Dixon’s 2007 Gunmakers’ Fair
David Price's swivel breeches are breath-taking

Dixon’s 2007 Gunmakers’ Fair

Dixon’s is the Mecca for all things relating to black powder and muzzleloading. Some of the most beautiful flintlocks in the world find their way here to be judged and displayed.

This was my first trip to Dixon’s Gunmakers’ Fair. While I could only spend one day, I certainly was not disappointed. It was all I had heard and more.

It was drizzling on the short drive heading from Allentown to Dixon’s, but it stopped as we parked the car. Not knowing where to start, we went to the first tent and found Don Getz, Wayne Dunlap, and Jim Chambers just inside. From there on everywhere we went there were old friends. Some I met before, and some were friends I learned to know through ALR.

I intended to take many photos but as usual I got too involved in conversations to do that. The few posted here are among the better ones. For instance, one can’t look at Kieth Casteel’s wheellock without reaching for a camera. It is an amazing piece.

David Price’s table deserves a close look. David built the swivel breech for the raffle at the Fall Championships at Friendship. The raffle gun was the subject of his carving tutorial on the ALR site. He also helped me do the slow motion videos of locks during the Spring Shoot.
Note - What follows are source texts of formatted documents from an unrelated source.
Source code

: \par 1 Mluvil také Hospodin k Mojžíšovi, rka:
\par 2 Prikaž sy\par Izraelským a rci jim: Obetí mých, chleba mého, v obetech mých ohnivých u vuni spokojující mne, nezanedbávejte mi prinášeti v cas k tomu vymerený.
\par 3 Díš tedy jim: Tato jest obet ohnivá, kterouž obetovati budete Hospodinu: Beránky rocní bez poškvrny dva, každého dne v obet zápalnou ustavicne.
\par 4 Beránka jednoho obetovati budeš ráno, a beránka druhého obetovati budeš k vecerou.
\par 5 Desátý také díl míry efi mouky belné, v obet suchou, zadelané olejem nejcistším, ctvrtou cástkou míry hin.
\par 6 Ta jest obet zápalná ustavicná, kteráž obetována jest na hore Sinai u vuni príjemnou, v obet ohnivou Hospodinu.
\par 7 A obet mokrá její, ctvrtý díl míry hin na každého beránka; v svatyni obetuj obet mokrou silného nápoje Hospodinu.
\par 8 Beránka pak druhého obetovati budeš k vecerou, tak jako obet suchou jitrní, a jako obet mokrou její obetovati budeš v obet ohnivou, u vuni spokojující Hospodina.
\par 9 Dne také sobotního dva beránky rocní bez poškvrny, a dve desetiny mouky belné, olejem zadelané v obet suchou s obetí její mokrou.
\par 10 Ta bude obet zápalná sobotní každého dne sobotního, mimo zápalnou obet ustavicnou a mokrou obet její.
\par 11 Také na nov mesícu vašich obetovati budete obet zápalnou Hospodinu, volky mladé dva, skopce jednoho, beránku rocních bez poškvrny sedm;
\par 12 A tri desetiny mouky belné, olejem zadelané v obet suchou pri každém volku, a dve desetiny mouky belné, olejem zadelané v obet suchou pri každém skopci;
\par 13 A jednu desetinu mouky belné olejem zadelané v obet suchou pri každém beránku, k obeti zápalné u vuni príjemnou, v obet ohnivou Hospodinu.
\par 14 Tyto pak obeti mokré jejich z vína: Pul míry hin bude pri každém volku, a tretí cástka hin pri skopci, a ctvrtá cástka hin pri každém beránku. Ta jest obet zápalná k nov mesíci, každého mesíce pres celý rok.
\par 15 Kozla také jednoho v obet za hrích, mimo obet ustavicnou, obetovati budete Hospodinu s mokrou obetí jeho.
I remembered that Rich Pierce and Tom Curran mentioned being up the hill. As we headed to higher ground, the rain started. I heard a voice welcoming us out of the rain. The camp belonged to Gene Baldwin, one of the Susquehanna Rangers. This group does the F&I War reinactments. They made some of the cannon noise heard through out the day. The rain grew stronger and lasted perhaps 40 minutes. It gave us a chance to chew the fat with Gene. His group has a web site:www.susquehannarangers.com if you would like to become involved.

When the rain stopped we found the Pierce/Curran booth, but Rich and Tom were out and about. We happened by the horn tent. I didn’t know there were so many horn makers. Everywhere you looked there was outstanding examples of horn work.
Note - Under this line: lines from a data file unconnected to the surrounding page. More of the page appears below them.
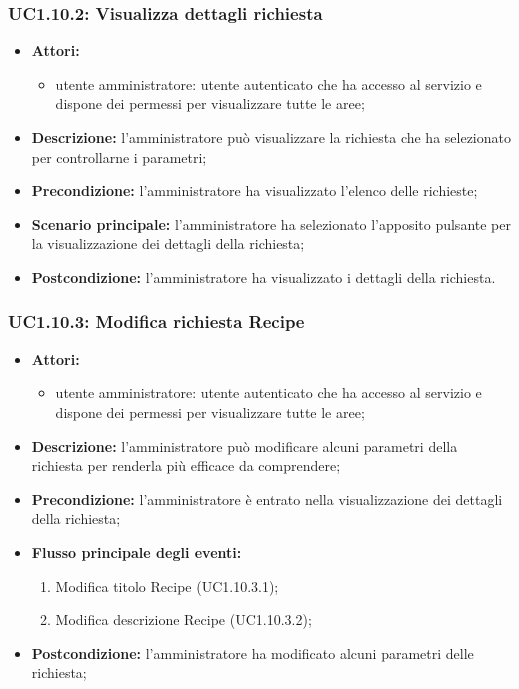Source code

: \subsubsection{UC1.10.2: Visualizza dettagli richiesta}
	\begin{itemize}
		\item \textbf{Attori:}
		\begin{itemize}
			\item utente amministratore: utente autenticato che ha accesso al servizio e dispone dei permessi per visualizzare tutte le aree;
		\end{itemize}
		\item \textbf{Descrizione:} l'amministratore può visualizzare la richiesta che ha selezionato per controllarne i parametri;
		\item \textbf{Precondizione:} l'amministratore ha visualizzato l'elenco delle richieste;
		\item \textbf{Scenario principale:} l'amministratore ha selezionato l'apposito pulsante per la visualizzazione dei dettagli della richiesta;
		\item \textbf{Postcondizione:} l'amministratore ha visualizzato i dettagli della richiesta.
	\end{itemize}

\subsubsection{UC1.10.3: Modifica richiesta Recipe}
	\begin{itemize}
		\item \textbf{Attori:}
		\begin{itemize}
			\item utente amministratore: utente autenticato che ha accesso al servizio e dispone dei permessi per visualizzare tutte le aree;
		\end{itemize}
		\item \textbf{Descrizione:} l'amministratore può modificare alcuni parametri della richiesta per renderla più efficace da comprendere;
		\item \textbf{Precondizione:} l'amministratore è entrato nella visualizzazione dei dettagli della richiesta;
		\item \textbf{Flusso principale degli eventi:}
		\begin{enumerate}
			\item Modifica titolo Recipe (UC1.10.3.1);
			\item Modifica descrizione Recipe (UC1.10.3.2);
		\end{enumerate}
		\item \textbf{Postcondizione:} l'amministratore ha modificato alcuni parametri delle richiesta;
	\end{itemize}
We continued on, retracing our steps. I hate to drop more names but we saw Allen Martin, Peter Alexander, Mark Wheland, and Larry Gardner. I found Bill Shipman’s table but missed Bill. Here are a couple of photos of one of Bill’s rifles.

Across the isle from Bill’s was Allen Martin. Allen had a couple of rifles that begged to be photographed. The top one was much discussed on ALR.

There were many people to speak with, if I try to name them all I surely will miss someone. It did seem like old home week. I regret not getting photos of more makers with their guns. I should have slowed Taylor, Cody, and Brian down long enough for a photo. If they come back from BC next year, I won’t make the same mistake.

Traveling to Dixon’s is worth the trip. For us it’s 660 miles one way. I’ll be back.